Dave and Jim had jobs involving welding. Dave stopped with fellow worker for beer after work on a Friday. Some discussion ensued, and the fellow says "Your baby aint sweet like mine" out of the blues. Dave runs home. Hey, he says, it's not just music, its a way of talking, and a way of thinking. And I came again to this idea when meeting Sunnyland Slim with Paul DeMark.

Whenever he gets in a car on Thanksgiving Dave recalls... the pumpkin pie that went flying when he, the kids, Carole, Cecelia and I pulled out of the driveway in a flash.

Now down toward Columbus we skedaddle. Joke starts: Were you shooting at me? I call the Italian restaurant Ukranian because I never did sat in a room with some many colors. Easter Egg colors. Wierd trinkets and boats aloft as decor. Faces on the seats Nothing better for old time socialsim than the Italian dinner. Courses of green pesto pasta, red meaty ricottis, voluptuous mussels, $30 chianti, my suggestion of eggplant shot down but hey I am having a good time. Prawns in pearly cream oninon sauce. Must finish it all. That is an old boys trait. The old times carry on. They boys ponder the Mexican help – the kitchens of the world every now Latin – These Italian Mexicans keep pouring the wine. Punch line of the bear hunting joke: You dont come here for the hunting, do you?

And again Billy Ittner wields a ruler on monitor Stetka. Ruler king Sister Vincent demented tells the story of Leopold and Loeb. The hunter contines to shoot at the bear in the joke. You like writing poems about drinking and riding in cars, says Dave. That’s true. Jim recalls our prowls: the UWM dorms.

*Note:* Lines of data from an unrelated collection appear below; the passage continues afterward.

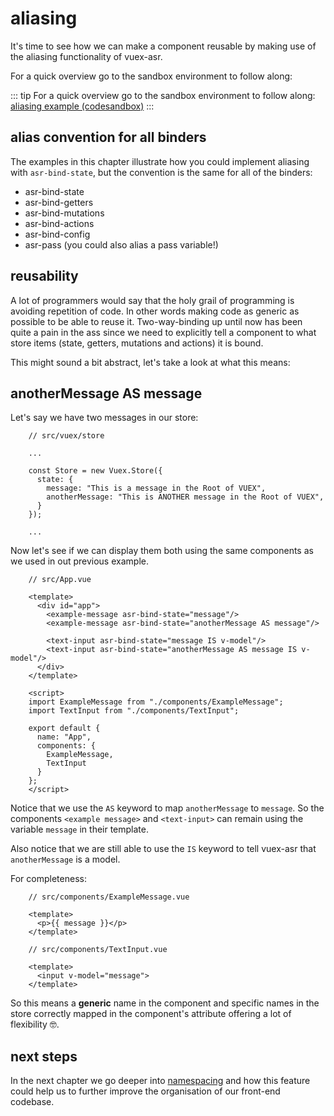 # aliasing

It's time to see how we can make a component reusable by making use of the aliasing functionality of vuex-asr.

For a quick overview go to the sandbox environment to follow along:

::: tip
For a quick overview go to the sandbox environment to follow along:
[aliasing example (codesandbox)](https://codesandbox.io/s/manual-hello-world-example-3tx2w)
:::

## alias convention for all binders

The examples in this chapter illustrate how you could implement aliasing with `asr-bind-state`, but the convention is the same for all of the binders:
- asr-bind-state
- asr-bind-getters
- asr-bind-mutations
- asr-bind-actions
- asr-bind-config
- asr-pass (you could also alias a pass variable!)

## reusability

A lot of programmers would say that the holy grail of programming is avoiding repetition of code. In other words making code as generic as possible to be able to reuse it. Two-way-binding up until now has been quite a pain in the ass since we need to explicitly tell a component to what store items (state, getters, mutations and actions) it is bound.

This might sound a bit abstract, let's take a look at what this means:

## anotherMessage AS message

Let's say we have two messages in our store:
```js{8}
    // src/vuex/store
    
    ...
    
    const Store = new Vuex.Store({
      state: {
        message: "This is a message in the Root of VUEX",
        anotherMessage: "This is ANOTHER message in the Root of VUEX",
      }
    });
    
    ...
```
Now let's see if we can display them both using the same components as we used in out previous example.
```vue{6,9}
    // src/App.vue
    
    <template>
      <div id="app">
        <example-message asr-bind-state="message"/>
    	<example-message asr-bind-state="anotherMessage AS message"/>
    
        <text-input asr-bind-state="message IS v-model"/>
        <text-input asr-bind-state="anotherMessage AS message IS v-model"/>
      </div>
    </template>
    
    <script>
    import ExampleMessage from "./components/ExampleMessage";
    import TextInput from "./components/TextInput";
    
    export default {
      name: "App",
      components: {
        ExampleMessage,
        TextInput
      }
    };
    </script>
```
Notice that we use the `AS` keyword to map `anotherMessage` to `message`. So the components `<example message>` and `<text-input>` can remain using the variable `message` in their template.

Also notice that we are still able to use the `IS` keyword to tell vuex-asr that `anotherMessage` is a model.

For completeness:

```vue
    // src/components/ExampleMessage.vue
    
    <template>
      <p>{{ message }}</p>
    </template>
```

```vue
    // src/components/TextInput.vue
    
    <template>
      <input v-model="message">
    </template>
```

So this means a **generic** name in the component and specific names in the store correctly mapped in the component's attribute offering a lot of flexibility :nerd_face:. 

## next steps

In the next chapter we go deeper into [namespacing](./namespacing.html) and how this feature could help us to further improve the organisation of our front-end codebase.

Down from a bar where I saw Bloomfield, a store is dark and closing where I want a Burroughs' shirt for Jake. But, again, lo, the door opens. And more than the Burroughs' shirt I find. Get Pull My Daisy, Jack Kerouac’s only movie. It turns out we are at The Beat Museum. Was on and off the itinerary a couple of times. Now I cant credit totally the idea of a Beat Museum. And the living residing place of Beat has to be City Lights. This is a store, but they are planning movies and displays. The owner is nice. Dave buys On the Road pins for each of us, and a Beat Museum baseball hat for future golfing jaunts.



So we had an original plan for New Orleans music downtown. But the fact arises that Nick Gravenites, Barry Goldberg, Harvey Mandel and some other folks are playing too. For $25. Yikes. That’s a bit. I’m thinking “Harvey Mandel!” The other folks are: Tracy Nelson, Corky Siegel and Sam Lay. Yikes – stripes! A lot of talent. And it unbelievably starts at the fiftogenarian time of 7.30 pm! So...

We go to the inevitable Club du’ Nord [‘Hit the North,’ in English] .. of course there is convenient parking, popcorn, and we found money machines on the way - cash is carrion - and we enter as the band hits the stand. Sycnhro in The City.

It’s Chicago Blues. Actually: Chicago Blues Reunion. A package. Sixties’ blues stars. Which has the drawbacks of the revue - Tracy Nelson could have sung every number to our thinking .. but it’s got the up-points of a revue too .. things keep moving.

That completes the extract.